MATERIALS: (you’re going to need to tailor this list for your own design)
Enough Vinyl gutter to run the length of your free range.
two gutter connectors
two gutter end caps.
One gutter downspout adapter.
If you're going around a corner like we did, you'll need a corner adapter.
one 4" 90 deg PVC pipe.
one 4" to 1.5" pipe adapter.
The gutters need to slope slightly to ensure drainage. Start at the end you want to water to drain to. This is where you'll install the downspout adapter. This end of the gutter should be just a hair higher than your electrical outlets. The other end of the gutter should be just high enough so that a ping pong ball will roll unhindered from one end to the other.
Step 4 - Install the Standards for the wire shelving.
Wire shelving systems are also commonly called "closet organizers." There are several different brands sold at several different stores.

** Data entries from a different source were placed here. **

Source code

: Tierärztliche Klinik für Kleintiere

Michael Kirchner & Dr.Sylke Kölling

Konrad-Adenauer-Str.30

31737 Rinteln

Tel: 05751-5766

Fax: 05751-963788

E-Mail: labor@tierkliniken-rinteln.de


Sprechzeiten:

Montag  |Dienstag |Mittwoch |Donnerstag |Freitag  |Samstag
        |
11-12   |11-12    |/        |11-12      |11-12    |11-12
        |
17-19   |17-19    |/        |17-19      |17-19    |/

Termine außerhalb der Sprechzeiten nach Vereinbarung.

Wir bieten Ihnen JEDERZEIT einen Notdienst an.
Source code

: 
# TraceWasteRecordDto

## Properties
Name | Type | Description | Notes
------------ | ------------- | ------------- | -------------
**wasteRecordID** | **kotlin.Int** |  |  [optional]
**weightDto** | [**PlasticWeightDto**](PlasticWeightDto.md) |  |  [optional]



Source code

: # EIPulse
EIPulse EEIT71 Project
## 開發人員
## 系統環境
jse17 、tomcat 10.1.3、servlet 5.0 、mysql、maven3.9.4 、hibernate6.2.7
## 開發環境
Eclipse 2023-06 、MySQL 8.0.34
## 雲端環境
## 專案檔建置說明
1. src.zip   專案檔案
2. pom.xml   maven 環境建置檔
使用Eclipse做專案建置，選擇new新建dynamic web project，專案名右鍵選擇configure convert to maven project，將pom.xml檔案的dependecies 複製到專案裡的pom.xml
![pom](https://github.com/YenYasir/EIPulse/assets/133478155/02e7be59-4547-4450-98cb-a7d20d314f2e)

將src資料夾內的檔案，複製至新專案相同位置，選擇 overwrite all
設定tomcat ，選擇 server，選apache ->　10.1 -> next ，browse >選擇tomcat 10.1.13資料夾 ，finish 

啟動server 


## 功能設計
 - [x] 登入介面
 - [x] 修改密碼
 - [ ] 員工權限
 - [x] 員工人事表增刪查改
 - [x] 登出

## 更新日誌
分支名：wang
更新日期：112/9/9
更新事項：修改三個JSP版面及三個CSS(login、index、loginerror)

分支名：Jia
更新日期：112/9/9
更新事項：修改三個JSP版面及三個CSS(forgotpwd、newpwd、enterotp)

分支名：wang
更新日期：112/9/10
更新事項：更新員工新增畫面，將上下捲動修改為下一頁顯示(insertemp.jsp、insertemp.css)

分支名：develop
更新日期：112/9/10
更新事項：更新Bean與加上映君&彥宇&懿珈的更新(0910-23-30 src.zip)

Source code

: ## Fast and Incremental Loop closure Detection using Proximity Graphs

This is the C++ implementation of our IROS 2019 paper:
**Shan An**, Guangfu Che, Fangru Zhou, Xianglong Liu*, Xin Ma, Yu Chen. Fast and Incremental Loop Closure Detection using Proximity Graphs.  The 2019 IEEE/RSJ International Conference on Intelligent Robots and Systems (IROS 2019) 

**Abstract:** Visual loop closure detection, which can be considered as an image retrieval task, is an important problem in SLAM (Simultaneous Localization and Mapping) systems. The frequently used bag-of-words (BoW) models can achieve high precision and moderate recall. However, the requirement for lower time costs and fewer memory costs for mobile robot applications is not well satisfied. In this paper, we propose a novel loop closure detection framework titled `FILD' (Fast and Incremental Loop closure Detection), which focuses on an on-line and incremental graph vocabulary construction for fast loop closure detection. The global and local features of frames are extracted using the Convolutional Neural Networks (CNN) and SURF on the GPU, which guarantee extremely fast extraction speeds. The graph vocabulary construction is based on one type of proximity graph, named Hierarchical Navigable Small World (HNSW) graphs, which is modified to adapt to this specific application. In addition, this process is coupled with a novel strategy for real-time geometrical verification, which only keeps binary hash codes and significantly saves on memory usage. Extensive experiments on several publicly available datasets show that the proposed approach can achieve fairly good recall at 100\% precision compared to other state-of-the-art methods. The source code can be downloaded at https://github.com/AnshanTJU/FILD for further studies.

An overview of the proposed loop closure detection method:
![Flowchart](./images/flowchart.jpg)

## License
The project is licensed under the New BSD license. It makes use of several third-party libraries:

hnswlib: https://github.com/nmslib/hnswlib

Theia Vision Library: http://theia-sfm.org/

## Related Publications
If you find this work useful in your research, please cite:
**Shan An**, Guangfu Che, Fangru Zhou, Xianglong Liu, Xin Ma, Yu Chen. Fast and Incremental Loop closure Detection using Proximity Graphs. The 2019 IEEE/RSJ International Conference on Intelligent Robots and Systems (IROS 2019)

It all works the same way: Heavy steel uprights called standards are bolted to the wall, and shelf brackets of various lengths fit and lock into the slots on the standards. They are very strong and highly adaptable, which is probably why they're so popular. People use these systems to organize their closets and storage rooms, some organize their garages and workshops with them, and others make simple bookshelves with them. A few weirdoes turn them into reptile habitats. If you're one of those weirdoes, make sure you get the heavy-duty style with two rows of slots on the standards.
The wall standards are the central framework of the free range, and they need to be mounted to studs. Your FR is going to support hundreds of pounds of plants, equipment and your precious chameleons, do you really want to trust all that to drywall? (Especially drywall that will be sprayed with water every day) (You did protect your drywall by painting in step two, right? RIGHT?)
Use a stud finder or clever measuring (studs are usually 16" apart in American homes) to locate the studs to which you'll screw the standards. We positioned our standards 32" apart, and it's working just fine.
As for the length of the standards, in our house, 6' standards worked perfectly, and could be mounted almost flush with the ceiling.
TIP: The standards need to be perfectly level. Don't trust your ceiling to be perfectly level. Use a carpenter's level to check each one. This is especially critical when going around a corner.
Make sure your free range begins with a standard and ends with a standard. This way, the ends of the shelving units will be supported.
Note that the finishing paint isn't done in this step. We originally weren't going to do a sponge print finish, but after the standards and the guttering, we changed our mind.
Step 5 - Wiring receptacles for the lights and thermostat.
OK, professional electricians might cringe at this step, but this is how I did it. I wanted this system to be removable, so I surface mounted all the components, otherwise I would have built it all into the walls and ceiling.
I wanted two receptacles in the ceiling over each section of the free range, and I wanted them on separate circuits: one receptacle for the UV fluorescent lights and the other for the heating spotlights. I really didn't want to cut into the walls and ceiling to "professionally" install this strange wiring, so I surface-mounted it and ran the whole thing to a plug. The whole thing is just a big complicated extension cord.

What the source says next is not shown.